It’s not going to solve them.
The Leadership Insiders network is an online community where the most thoughtful and influential people in business contribute answers to timely questions about careers and leadership. Today’s answer to the question, “How do you work with an incompetent boss?” is written by Nat Greene, co-founder and CEO of Stroud International and author of Stop Guessing: The 9 Behaviors of Great Problem-Solvers.
I’ve been asked more than once how to deal with an incompetent boss. When you find yourself in this situation, you’re likely to feel frustration and helplessness. Luckily, a change in mindset can put you back in the driver’s seat and dramatically improve your relationship with your manager.
Very few bosses are completely incompetent. If your boss truly lacks competence and you can’t work with them, it’s time to vote with your feet and walk. But if you’re going to stay, changing your focus to really understanding the problem rather than covering it up by blaming your boss will take you much further. You have a problem, and you need to take the responsibility of solving it.
Redefine the problem
Saying you have an “incompetent boss” is baking an assumption into your definition of the problem. You are experiencing some sort of issue working with them, and their competence may or may not be a contributing factor. Framing the problem as entirely in their wheelhouse is immature and dodges your own responsibility to improve the situation.

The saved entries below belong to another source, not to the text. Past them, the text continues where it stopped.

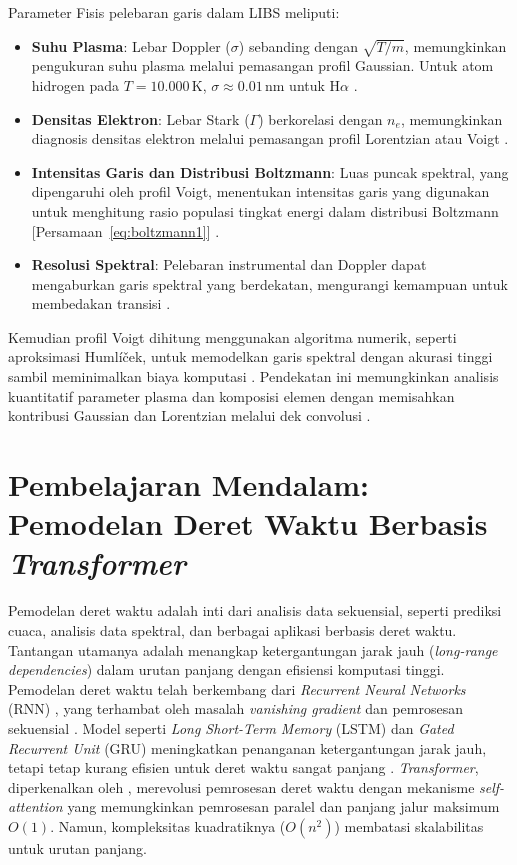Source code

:Parameter Fisis pelebaran garis dalam LIBS meliputi:
\begin{itemize}
  \item \textbf{Suhu Plasma}: Lebar Doppler (\( \sigma \)) sebanding dengan \( \sqrt{T/m} \), memungkinkan pengukuran suhu plasma melalui pemasangan profil Gaussian. Untuk atom hidrogen pada \( T = 10.000 \, \text{K} \), \( \sigma \approx 0.01 \, \text{nm} \) untuk H\(\alpha\) \citep{Demtroder2010}.
  \item \textbf{Densitas Elektron}: Lebar Stark (\( \Gamma \)) berkorelasi dengan \( n_e \), memungkinkan diagnosis densitas elektron melalui pemasangan profil Lorentzian atau Voigt \citep{Griem1997,Konjevic1999}.
  \item \textbf{Intensitas Garis dan Distribusi Boltzmann}: Luas puncak spektral, yang dipengaruhi oleh profil Voigt, menentukan intensitas garis yang digunakan untuk menghitung rasio populasi tingkat energi dalam distribusi Boltzmann [Persamaan~\eqref{eq:boltzmann1}] \citep{Miziolek2006}.
  \item \textbf{Resolusi Spektral}: Pelebaran instrumental dan Doppler dapat mengaburkan garis spektral yang berdekatan, mengurangi kemampuan untuk membedakan transisi \citep{Aragon2008}.
\end{itemize}

Kemudian profil Voigt dihitung menggunakan algoritma numerik, seperti aproksimasi Humlíček, untuk memodelkan garis spektral dengan akurasi tinggi sambil meminimalkan biaya komputasi \citep{Griem1997}. Pendekatan ini memungkinkan analisis kuantitatif parameter plasma dan komposisi elemen dengan memisahkan kontribusi Gaussian dan Lorentzian melalui dek convolusi \citep{Aragon2008}.

\section{Pembelajaran Mendalam: Pemodelan Deret Waktu Berbasis \textit{Transformer}}
\label{sec:transformer_informer}

Pemodelan deret waktu adalah inti dari analisis data sekuensial, seperti prediksi cuaca, analisis data spektral, dan berbagai aplikasi berbasis deret waktu. Tantangan utamanya adalah menangkap ketergantungan jarak jauh (\textit{long-range dependencies}) dalam urutan panjang dengan efisiensi komputasi tinggi. Pemodelan deret waktu telah berkembang dari \textit{Recurrent Neural Networks} (RNN) \citep{Bengio1994}, yang terhambat oleh masalah \textit{vanishing gradient} dan pemrosesan sekuensial \citep{Hochreiter1997}. Model seperti \textit{Long Short-Term Memory} (LSTM) dan \textit{Gated Recurrent Unit} (GRU) meningkatkan penanganan ketergantungan jarak jauh, tetapi tetap kurang efisien untuk deret waktu sangat panjang \citep{Hochreiter1997}. \textit{Transformer}, diperkenalkan oleh \citet{Vaswani2017}, merevolusi pemrosesan deret waktu dengan mekanisme \textit{self-attention} yang memungkinkan pemrosesan paralel dan panjang jalur maksimum \( O(1) \). Namun, kompleksitas kuadratiknya (\( O(n^2) \)) membatasi skalabilitas untuk urutan panjang.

Instead, start by defining what problem you’re actually facing in your work. Is it that you don’t know what your expectations are? Is it that your boss doesn’t understand what you communicate to them, or vice-versa? Do you feel they are unresponsive? Do you believe their decisions aren’t the right ones for the business?
All of these are problems you can be part of fixing. By defining the problem correctly, you empower yourself to help, rather than to be a helpless victim.
Look beneath the surface
Everyone—including your boss—has weaknesses, and some of these weaknesses may be contributing to your problems. Other factors within your work ecosystem could be contributing as well, including your own shortcomings.
Instead of guessing at what might be driving your problem, do some investigation to understand it better. Ask yourself a few questions. When exactly do you experience the issue? Do other people in the organization experience the same problems when working with your boss? Under what conditions do you see the opposite of your problem—for example, great communication or clear expectations—occurring?
By examining these patterns, you’ll start to understand what conditions are involved in the problems you’re experiencing. Consider how these factors—including your own behavior—might contribute to making the problem better or worse.
Play to your strengths
As you examine the situation more deeply, you’ll start to find ways to improve it other than finding a new boss. After all, you could end up with someone even worse.
Many of us don’t have the authority or confidence to be able to give feedback to a boss about their deficiencies. If you do have that strong of a relationship, detailing the problem to them directly will help make them more receptive to criticism. Going around their back and complaining to others, on the other hand, will undermine their trust in you.
If you don’t feel like you can coach your boss, look for ways to leverage your strengths, your boss’s strengths, or the strengths of others to help mitigate the problems you’re experiencing. Consider the various ways in which you can improve your situation. How can you change your own behavior to help improve collaboration with your boss? What strengths can you bring to bear that can help them?
If you can reframe your tough relationship with your boss as an opportunity to solve a problem, you will be able to significantly improve the relationship. But if you instead choose to blame your boss for your problems, you may find yourself with a whole lot of “incompetent” managers throughout your career.